Google+ aims at Facebook

Google + opening screen
Screenshot courtesy Google
First it was Friendster, then Myspace, then Facebook. Will Google+ be the Next Cool Social Networking site?

Google regards Facebook as a major competitor. Why? Facebook knows all about its users: who likes what, where they live, ages, who knows whom, etc. This, to Google, is gold: it’s precious marketing information, and Facebook has prevented Google from accessing it.

Reality check: Facebook’s users aren’t its customers. Facebook’s users’ data are its products, which it sells to advertisers, who are Facebook’s real customers.

Google is testing its new social networking site, Google+. There may be method to this madness. Despite Facebook’s popularity, many people (such as me) don’t use Facebook because of its many privacy problems. Many of these people (like me) already have a Google account, so signing on to Google+ would be very easy.

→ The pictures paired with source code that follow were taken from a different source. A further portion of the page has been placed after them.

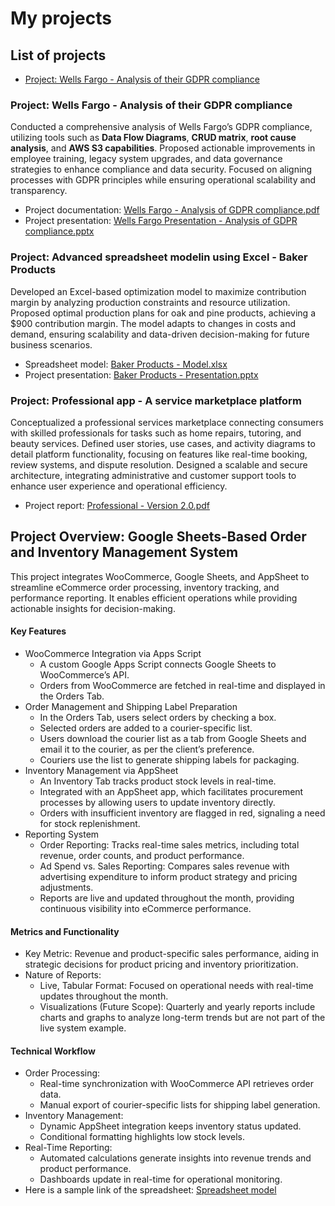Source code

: # My projects

## List of projects
- [Project: Wells Fargo - Analysis of their GDPR compliance](#Project:-Wells-Fargo---Analysis-of-their-GDPR-compliance)
### Project: Wells Fargo - Analysis of their GDPR compliance

Conducted a comprehensive analysis of Wells Fargo’s GDPR compliance, utilizing tools such as **Data Flow Diagrams**, **CRUD matrix**, **root cause analysis**, and **AWS S3 capabilities**. Proposed actionable improvements in employee training, legacy system upgrades, and data governance strategies to enhance compliance and data security. Focused on aligning processes with GDPR principles while ensuring operational scalability and transparency.

- Project documentation: [Wells Fargo - Analysis of GDPR compliance.pdf](https://github.com/user-attachments/files/18073573/Wells.Fargo.-.Analysis.of.GDPR.compliance.pdf)
- Project presentation: [Wells Fargo Presentation - Analysis of GDPR compliance.pptx](https://github.com/user-attachments/files/18073578/Wells.Fargo.Presentation.-.Analysis.of.GDPR.compliance.pptx)

### Project: Advanced spreadsheet modelin using Excel - Baker Products

Developed an Excel-based optimization model to maximize contribution margin by analyzing production constraints and resource utilization. Proposed optimal production plans for oak and pine products, achieving a $900 contribution margin. The model adapts to changes in costs and demand, ensuring scalability and data-driven decision-making for future business scenarios.

- Spreadsheet model: [Baker Products - Model.xlsx](https://github.com/user-attachments/files/18073602/Baker.Products.-.Model.xlsx)
- Project presentation: [Baker Products - Presentation.pptx](https://github.com/user-attachments/files/18073606/Baker.Products.-.Presentation.pptx)

### Project: Professional app - A service marketplace platform

Conceptualized a professional services marketplace connecting consumers with skilled professionals for tasks such as home repairs, tutoring, and beauty services. Defined user stories, use cases, and activity diagrams to detail platform functionality, focusing on features like real-time booking, review systems, and dispute resolution. Designed a scalable and secure architecture, integrating administrative and customer support tools to enhance user experience and operational efficiency.

- Project report: [Professional - Version 2.0.pdf](https://github.com/user-attachments/files/18074001/Professional.-.Version.2.0.pdf)

## Project Overview: Google Sheets-Based Order and Inventory Management System

This project integrates WooCommerce, Google Sheets, and AppSheet to streamline eCommerce order processing, inventory tracking, and performance reporting. It enables efficient operations while providing actionable insights for decision-making.

#### Key Features
- WooCommerce Integration via Apps Script
  - A custom Google Apps Script connects Google Sheets to WooCommerce’s API.
  - Orders from WooCommerce are fetched in real-time and displayed in the Orders Tab.
- Order Management and Shipping Label Preparation
  - In the Orders Tab, users select orders by checking a box.
  - Selected orders are added to a courier-specific list.
  - Users download the courier list as a tab from Google Sheets and email it to the courier, as per the client’s preference.
  - Couriers use the list to generate shipping labels for packaging.
- Inventory Management via AppSheet
  - An Inventory Tab tracks product stock levels in real-time.
  - Integrated with an AppSheet app, which facilitates procurement processes by allowing users to update inventory directly.
  - Orders with insufficient inventory are flagged in red, signaling a need for stock replenishment.
- Reporting System
  - Order Reporting: Tracks real-time sales metrics, including total revenue, order counts, and product performance.
  - Ad Spend vs. Sales Reporting: Compares sales revenue with advertising expenditure to inform product strategy and pricing adjustments.
  - Reports are live and updated throughout the month, providing continuous visibility into eCommerce performance.

#### Metrics and Functionality
- Key Metric: Revenue and product-specific sales performance, aiding in strategic decisions for product pricing and inventory prioritization.
- Nature of Reports:
  - Live, Tabular Format: Focused on operational needs with real-time updates throughout the month.
  - Visualizations (Future Scope): Quarterly and yearly reports include charts and graphs to analyze long-term trends but are not part of the live system example.

#### Technical Workflow
- Order Processing:
  - Real-time synchronization with WooCommerce API retrieves order data.
  - Manual export of courier-specific lists for shipping label generation.
- Inventory Management:
  - Dynamic AppSheet integration keeps inventory status updated.
  - Conditional formatting highlights low stock levels.
- Real-Time Reporting:
  - Automated calculations generate insights into revenue trends and product performance.
  - Dashboards update in real-time for operational monitoring.
- Here is a sample link of the spreadsheet: [Spreadsheet model](https://docs.google.com/spreadsheets/d/1Hh8I7W7yA2CJY_B-1zN0wntgrX8roS2wG5Pcjdfd0kM/edit?usp=sharing) 



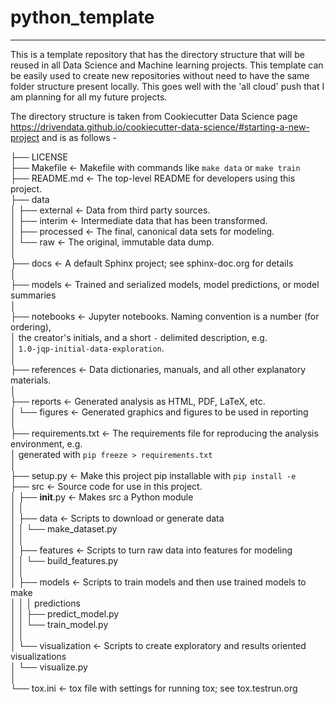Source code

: # python_template
---
This is a template repository that has the directory structure that will be reused in all Data Science and Machine learning projects. This template can be easily used to create new repositories without need to have the same folder structure present locally. This goes well with the 'all cloud' push that I am planning for all my future projects.

The directory structure is taken from Cookiecutter Data Science page https://drivendata.github.io/cookiecutter-data-science/#starting-a-new-project and is as follows -

├── LICENSE  
├── Makefile           <- Makefile with commands like `make data` or `make train`  
├── README.md          <- The top-level README for developers using this project.  
├── data  
│   ├── external       <- Data from third party sources.  
│   ├── interim        <- Intermediate data that has been transformed.  
│   ├── processed      <- The final, canonical data sets for modeling.  
│   └── raw            <- The original, immutable data dump.  
│  
├── docs               <- A default Sphinx project; see sphinx-doc.org for details  
│  
├── models             <- Trained and serialized models, model predictions, or model summaries  
│  
├── notebooks          <- Jupyter notebooks. Naming convention is a number (for ordering),  
│                         the creator's initials, and a short `-` delimited description, e.g.  
│                         `1.0-jqp-initial-data-exploration`.  
│  
├── references         <- Data dictionaries, manuals, and all other explanatory materials.  
│  
├── reports            <- Generated analysis as HTML, PDF, LaTeX, etc.  
│   └── figures        <- Generated graphics and figures to be used in reporting  
│  
├── requirements.txt   <- The requirements file for reproducing the analysis environment, e.g.  
│                         generated with `pip freeze > requirements.txt`  
│  
├── setup.py           <- Make this project pip installable with `pip install -e`  
├── src                <- Source code for use in this project.  
│   ├── __init__.py    <- Makes src a Python module  
│   │  
│   ├── data           <- Scripts to download or generate data  
│   │   └── make_dataset.py  
│   │  
│   ├── features       <- Scripts to turn raw data into features for modeling  
│   │   └── build_features.py  
│   │  
│   ├── models         <- Scripts to train models and then use trained models to make  
│   │   │                 predictions  
│   │   ├── predict_model.py  
│   │   └── train_model.py  
│   │  
│   └── visualization  <- Scripts to create exploratory and results oriented visualizations  
│       └── visualize.py  
│  
└── tox.ini            <- tox file with settings for running tox; see tox.testrun.org  

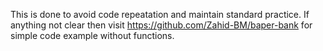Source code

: This is done to avoid code repeatation and maintain standard practice. If anything not clear then visit https://github.com/Zahid-BM/baper-bank for simple code example without functions.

My guess is that most Facebook users will stay with Facebook in the near term, unless Google+’s privacy policy is light-years better — which it may be. Also, Google seems to be adding eye-candy to the user interface, which may attract Facebook users.

Supposedly, Google is paying close attention to Facebook’s privacy problems, and making users’ Google+ information private by default. Their privacy policy will be worth examining, since traditionally Google’s Terms Of Service (“TOS”) state that Google can do whatever it wishes with users’ data. You can ask to be part of the test:

With luck, Google+ will succeed where Google Buzz failed.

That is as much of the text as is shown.